5. Consider Physical Therapy
Physical therapy may be prescribed by your primary health care provider. If your back pain has been caused by a retail work related injury, you may be entitled to worker's compensation. In such a case, your company will provide you with a free health evaluation and physical therapy sessions as indicated.
After an evaluation, your therapist will devise a program to help relieve your pain. Exercises are often used in therapy. Physical therapy to treat lower back pain may also include the use of equipment, such as exercise balls.

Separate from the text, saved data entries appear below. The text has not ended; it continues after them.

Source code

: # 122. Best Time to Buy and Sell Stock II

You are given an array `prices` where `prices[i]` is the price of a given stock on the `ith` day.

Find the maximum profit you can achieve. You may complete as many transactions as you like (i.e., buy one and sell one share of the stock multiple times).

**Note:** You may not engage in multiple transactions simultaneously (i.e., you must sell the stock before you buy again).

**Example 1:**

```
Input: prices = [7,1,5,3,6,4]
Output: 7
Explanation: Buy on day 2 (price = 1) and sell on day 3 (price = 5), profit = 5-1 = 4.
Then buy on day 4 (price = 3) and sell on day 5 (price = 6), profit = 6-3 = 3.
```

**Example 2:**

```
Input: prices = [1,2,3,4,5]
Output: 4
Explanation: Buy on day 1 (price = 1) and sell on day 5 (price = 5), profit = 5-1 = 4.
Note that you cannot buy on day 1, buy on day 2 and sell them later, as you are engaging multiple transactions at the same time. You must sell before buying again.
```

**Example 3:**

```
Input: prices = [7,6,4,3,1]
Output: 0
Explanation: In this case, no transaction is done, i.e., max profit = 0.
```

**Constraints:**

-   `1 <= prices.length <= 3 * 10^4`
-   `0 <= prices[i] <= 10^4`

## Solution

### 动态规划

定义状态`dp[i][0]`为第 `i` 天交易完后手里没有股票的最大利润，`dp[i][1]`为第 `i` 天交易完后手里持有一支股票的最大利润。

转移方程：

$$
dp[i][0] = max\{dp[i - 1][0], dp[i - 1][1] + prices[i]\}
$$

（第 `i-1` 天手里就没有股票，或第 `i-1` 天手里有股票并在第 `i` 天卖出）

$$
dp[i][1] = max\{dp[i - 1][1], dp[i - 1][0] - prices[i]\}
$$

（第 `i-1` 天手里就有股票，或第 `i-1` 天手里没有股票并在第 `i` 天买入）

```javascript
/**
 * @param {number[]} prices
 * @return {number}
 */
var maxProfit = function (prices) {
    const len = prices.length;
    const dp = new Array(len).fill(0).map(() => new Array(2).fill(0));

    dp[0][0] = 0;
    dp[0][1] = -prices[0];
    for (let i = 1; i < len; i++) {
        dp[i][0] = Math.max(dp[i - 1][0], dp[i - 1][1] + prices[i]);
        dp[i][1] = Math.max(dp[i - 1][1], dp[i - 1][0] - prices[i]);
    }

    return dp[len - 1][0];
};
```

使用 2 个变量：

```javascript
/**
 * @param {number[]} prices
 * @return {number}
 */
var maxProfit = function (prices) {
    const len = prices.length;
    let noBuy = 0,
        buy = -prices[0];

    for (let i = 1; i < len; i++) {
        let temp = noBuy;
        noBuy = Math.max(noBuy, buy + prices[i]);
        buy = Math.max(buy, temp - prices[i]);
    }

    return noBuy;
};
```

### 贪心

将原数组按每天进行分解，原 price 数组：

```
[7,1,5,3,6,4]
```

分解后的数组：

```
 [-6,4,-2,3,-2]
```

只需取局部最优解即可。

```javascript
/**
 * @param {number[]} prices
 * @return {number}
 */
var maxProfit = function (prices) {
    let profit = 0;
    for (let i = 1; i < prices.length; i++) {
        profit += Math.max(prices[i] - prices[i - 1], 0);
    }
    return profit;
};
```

In addition, your physical therapist may use heat on your lower back to relive your pain and to warm the muscles before you perform your designated exercises. In some cases, alternating between heat and cold packs may bring relief.
If your lower back pain persists, you should see your physician for a proper diagnosis. If the pain is severe, X-rays or digital imaging may be necessary. This will help your doctor determine if lower back pain treatment is needed.